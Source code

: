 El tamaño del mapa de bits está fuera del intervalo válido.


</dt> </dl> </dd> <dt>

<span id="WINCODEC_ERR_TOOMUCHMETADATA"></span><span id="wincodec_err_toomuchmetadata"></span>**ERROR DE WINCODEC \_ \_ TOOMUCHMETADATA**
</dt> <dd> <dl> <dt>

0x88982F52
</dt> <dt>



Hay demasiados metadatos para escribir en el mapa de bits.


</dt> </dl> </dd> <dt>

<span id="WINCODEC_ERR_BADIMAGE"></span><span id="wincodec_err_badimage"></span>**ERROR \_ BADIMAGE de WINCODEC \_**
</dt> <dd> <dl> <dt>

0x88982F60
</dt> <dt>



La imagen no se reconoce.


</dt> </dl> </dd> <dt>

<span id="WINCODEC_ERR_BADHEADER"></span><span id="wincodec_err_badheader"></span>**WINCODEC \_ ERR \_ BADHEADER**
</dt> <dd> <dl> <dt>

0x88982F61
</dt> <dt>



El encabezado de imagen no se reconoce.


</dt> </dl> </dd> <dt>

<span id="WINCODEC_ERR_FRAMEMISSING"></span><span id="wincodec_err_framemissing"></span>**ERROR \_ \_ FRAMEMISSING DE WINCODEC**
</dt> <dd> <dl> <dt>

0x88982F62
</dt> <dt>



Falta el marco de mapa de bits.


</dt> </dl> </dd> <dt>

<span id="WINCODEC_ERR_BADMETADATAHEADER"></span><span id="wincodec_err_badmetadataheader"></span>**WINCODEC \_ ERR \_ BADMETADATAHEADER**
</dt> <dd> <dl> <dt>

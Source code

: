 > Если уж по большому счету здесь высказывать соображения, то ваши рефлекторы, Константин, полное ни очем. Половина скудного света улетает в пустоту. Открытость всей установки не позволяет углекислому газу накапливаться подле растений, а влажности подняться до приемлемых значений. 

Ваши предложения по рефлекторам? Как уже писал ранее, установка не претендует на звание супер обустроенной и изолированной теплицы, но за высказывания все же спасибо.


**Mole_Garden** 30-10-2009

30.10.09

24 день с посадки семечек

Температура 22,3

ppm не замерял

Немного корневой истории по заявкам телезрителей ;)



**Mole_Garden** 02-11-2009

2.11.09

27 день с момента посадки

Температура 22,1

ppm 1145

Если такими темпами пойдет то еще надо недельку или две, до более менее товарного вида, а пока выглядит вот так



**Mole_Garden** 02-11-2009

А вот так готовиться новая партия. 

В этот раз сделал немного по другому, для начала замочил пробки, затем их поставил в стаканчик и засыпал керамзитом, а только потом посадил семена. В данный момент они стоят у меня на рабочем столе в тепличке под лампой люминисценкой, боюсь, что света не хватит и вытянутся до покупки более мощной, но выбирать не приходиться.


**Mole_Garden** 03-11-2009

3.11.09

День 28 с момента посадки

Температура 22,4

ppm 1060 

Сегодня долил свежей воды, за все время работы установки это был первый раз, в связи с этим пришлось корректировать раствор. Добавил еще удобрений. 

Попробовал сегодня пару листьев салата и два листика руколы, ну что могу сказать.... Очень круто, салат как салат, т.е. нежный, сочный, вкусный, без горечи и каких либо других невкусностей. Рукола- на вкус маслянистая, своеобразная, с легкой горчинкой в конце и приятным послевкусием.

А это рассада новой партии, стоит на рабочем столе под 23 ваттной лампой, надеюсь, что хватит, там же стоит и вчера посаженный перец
==
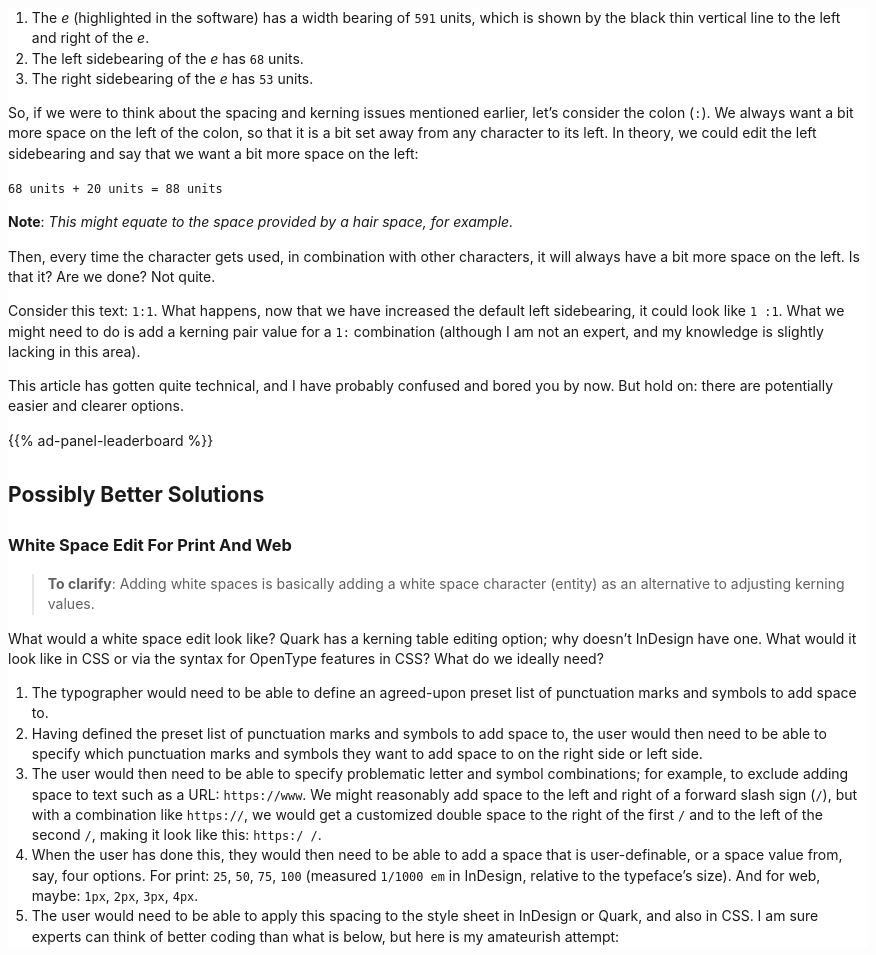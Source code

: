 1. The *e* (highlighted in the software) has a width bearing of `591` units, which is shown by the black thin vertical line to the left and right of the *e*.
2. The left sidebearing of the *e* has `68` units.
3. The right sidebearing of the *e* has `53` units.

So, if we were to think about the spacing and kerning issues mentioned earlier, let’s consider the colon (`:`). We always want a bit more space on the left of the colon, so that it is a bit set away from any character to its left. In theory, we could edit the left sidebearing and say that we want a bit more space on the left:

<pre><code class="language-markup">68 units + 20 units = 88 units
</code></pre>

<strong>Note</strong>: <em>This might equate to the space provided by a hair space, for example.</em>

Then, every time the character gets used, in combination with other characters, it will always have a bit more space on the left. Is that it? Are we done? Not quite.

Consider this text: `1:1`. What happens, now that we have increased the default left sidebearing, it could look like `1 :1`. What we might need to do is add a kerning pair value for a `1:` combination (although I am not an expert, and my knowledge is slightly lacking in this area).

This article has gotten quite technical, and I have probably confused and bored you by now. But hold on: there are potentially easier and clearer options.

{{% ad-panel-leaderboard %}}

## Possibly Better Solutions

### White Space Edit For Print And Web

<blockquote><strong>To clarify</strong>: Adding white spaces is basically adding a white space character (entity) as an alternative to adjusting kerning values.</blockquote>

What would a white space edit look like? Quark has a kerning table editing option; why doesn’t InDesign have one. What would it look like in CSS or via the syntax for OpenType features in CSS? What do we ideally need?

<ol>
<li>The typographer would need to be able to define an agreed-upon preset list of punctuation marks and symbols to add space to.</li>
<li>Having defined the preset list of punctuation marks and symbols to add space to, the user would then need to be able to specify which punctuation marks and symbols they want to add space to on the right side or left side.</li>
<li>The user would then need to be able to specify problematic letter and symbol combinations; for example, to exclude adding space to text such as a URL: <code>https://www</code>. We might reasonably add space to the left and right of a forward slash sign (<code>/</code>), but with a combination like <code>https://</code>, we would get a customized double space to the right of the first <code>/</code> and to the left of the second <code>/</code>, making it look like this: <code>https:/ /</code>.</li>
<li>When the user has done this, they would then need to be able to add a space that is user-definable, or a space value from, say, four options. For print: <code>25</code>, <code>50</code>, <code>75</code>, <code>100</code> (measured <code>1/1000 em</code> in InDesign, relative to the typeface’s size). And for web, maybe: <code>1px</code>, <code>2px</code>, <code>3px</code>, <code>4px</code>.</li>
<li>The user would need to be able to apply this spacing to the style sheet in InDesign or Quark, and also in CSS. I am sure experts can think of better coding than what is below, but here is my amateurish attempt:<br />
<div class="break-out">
* * *
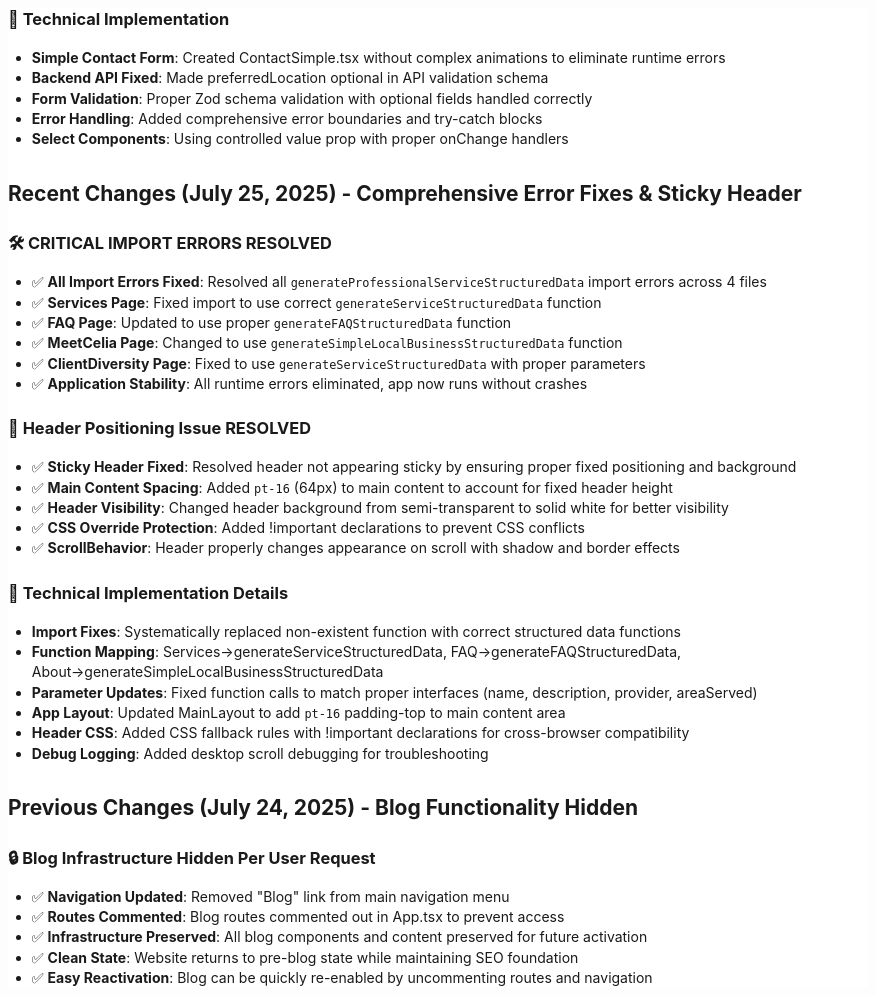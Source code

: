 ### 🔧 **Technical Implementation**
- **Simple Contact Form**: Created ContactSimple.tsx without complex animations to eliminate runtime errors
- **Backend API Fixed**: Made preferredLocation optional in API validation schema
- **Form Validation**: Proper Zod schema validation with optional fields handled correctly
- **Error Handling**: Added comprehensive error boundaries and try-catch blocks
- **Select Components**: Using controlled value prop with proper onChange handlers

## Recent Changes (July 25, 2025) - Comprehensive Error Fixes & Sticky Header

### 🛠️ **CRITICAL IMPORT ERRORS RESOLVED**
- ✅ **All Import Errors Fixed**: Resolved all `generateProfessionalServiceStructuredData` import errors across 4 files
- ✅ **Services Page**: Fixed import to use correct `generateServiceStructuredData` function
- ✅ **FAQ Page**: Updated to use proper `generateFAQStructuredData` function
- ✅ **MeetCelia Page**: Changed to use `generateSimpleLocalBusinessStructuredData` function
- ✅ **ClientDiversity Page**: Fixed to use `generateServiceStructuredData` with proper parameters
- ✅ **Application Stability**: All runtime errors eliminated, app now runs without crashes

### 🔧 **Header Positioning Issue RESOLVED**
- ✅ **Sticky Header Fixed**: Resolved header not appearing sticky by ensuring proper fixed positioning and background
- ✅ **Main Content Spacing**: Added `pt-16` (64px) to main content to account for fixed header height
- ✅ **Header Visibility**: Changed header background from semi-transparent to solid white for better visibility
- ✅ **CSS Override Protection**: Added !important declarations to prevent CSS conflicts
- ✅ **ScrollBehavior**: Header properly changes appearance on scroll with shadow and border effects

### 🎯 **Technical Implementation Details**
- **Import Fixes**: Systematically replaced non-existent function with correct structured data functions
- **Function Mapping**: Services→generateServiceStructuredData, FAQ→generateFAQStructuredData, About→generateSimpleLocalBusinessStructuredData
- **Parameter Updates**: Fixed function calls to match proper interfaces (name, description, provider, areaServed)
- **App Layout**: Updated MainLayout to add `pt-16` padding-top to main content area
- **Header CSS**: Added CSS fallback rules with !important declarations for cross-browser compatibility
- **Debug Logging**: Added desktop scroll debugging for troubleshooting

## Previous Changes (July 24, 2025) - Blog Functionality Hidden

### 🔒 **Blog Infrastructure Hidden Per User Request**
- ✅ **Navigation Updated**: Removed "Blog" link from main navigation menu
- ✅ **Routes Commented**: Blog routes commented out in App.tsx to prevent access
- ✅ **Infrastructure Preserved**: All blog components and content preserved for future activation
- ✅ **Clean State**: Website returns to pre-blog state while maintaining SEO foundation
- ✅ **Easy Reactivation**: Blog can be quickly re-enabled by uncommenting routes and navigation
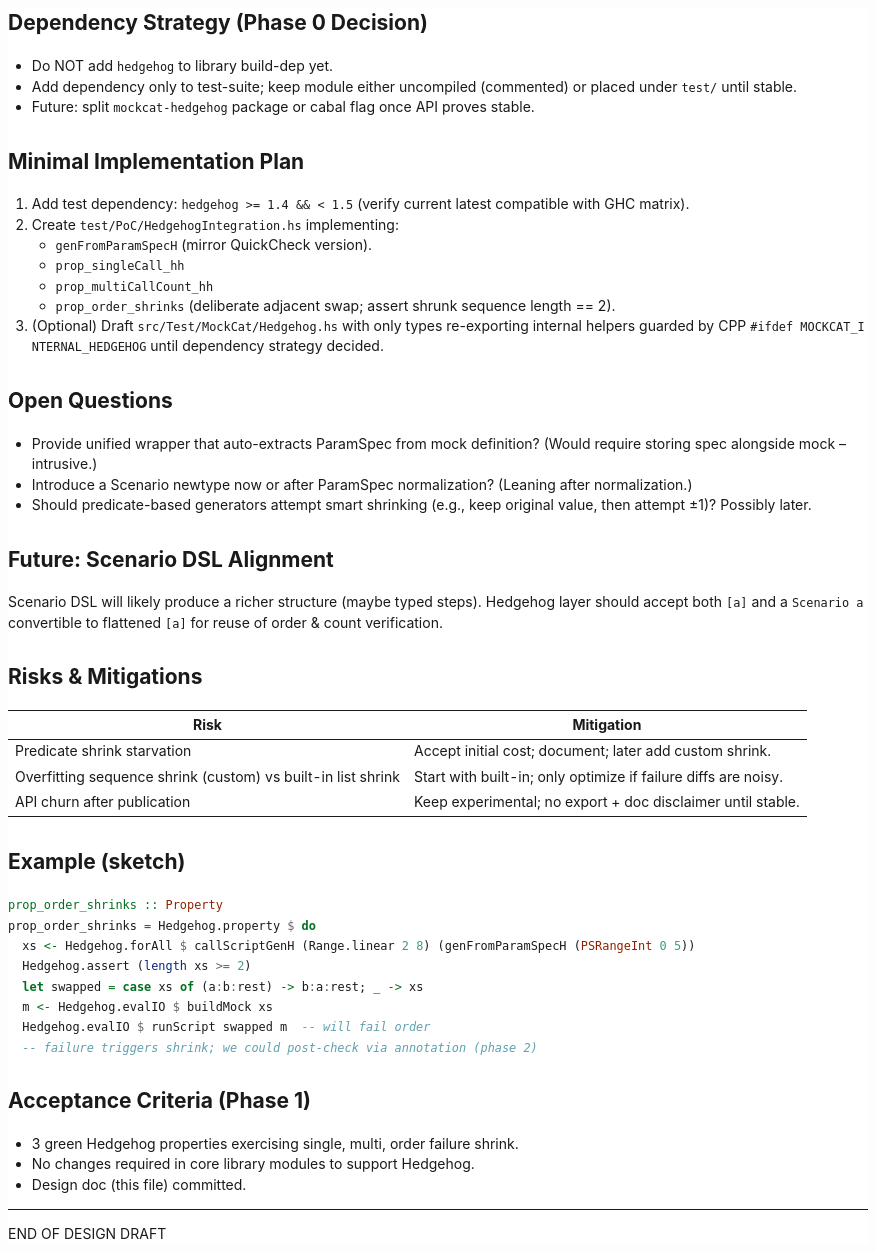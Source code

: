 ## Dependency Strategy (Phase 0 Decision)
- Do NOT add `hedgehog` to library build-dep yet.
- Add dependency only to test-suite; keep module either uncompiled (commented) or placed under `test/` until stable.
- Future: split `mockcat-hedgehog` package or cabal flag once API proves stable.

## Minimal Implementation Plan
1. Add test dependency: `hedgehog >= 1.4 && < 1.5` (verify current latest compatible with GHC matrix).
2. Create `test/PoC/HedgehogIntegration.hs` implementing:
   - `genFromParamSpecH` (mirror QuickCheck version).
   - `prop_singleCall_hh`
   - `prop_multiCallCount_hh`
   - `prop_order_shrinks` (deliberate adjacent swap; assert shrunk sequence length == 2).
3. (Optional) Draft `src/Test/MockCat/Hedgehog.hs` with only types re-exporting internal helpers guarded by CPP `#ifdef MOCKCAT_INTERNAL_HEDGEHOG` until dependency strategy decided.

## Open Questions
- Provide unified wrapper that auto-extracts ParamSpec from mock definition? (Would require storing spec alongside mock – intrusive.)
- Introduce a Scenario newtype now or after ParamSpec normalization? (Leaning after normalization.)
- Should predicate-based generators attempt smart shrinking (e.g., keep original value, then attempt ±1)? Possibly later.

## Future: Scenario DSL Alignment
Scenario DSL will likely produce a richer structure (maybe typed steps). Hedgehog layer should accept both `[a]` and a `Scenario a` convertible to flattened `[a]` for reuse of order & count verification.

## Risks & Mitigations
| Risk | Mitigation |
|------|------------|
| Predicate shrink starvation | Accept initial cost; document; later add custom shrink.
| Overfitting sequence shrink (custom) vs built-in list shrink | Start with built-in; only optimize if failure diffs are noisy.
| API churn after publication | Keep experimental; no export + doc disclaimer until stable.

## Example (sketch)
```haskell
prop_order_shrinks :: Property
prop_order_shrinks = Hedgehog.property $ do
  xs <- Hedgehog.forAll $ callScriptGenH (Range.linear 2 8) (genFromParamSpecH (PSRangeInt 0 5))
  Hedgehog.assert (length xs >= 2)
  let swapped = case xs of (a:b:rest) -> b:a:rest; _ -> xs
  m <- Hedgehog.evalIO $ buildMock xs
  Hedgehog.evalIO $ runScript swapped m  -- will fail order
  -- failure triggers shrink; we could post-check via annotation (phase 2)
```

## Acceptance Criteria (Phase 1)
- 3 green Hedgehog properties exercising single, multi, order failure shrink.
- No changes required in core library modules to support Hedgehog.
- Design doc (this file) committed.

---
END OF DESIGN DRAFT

Exercise goal: Word for word, restate the lines of the data above that fall between the line holding "<li>The typographer would" and the line holding "<li>Having defined the", inclusive, and no other lines.

Answer to this exercise:
<li>The typographer would need to be able to define an agreed-upon preset list of punctuation marks and symbols to add space to.</li>
<li>Having defined the preset list of punctuation marks and symbols to add space to, the user would then need to be able to specify which punctuation marks and symbols they want to add space to on the right side or left side.</li>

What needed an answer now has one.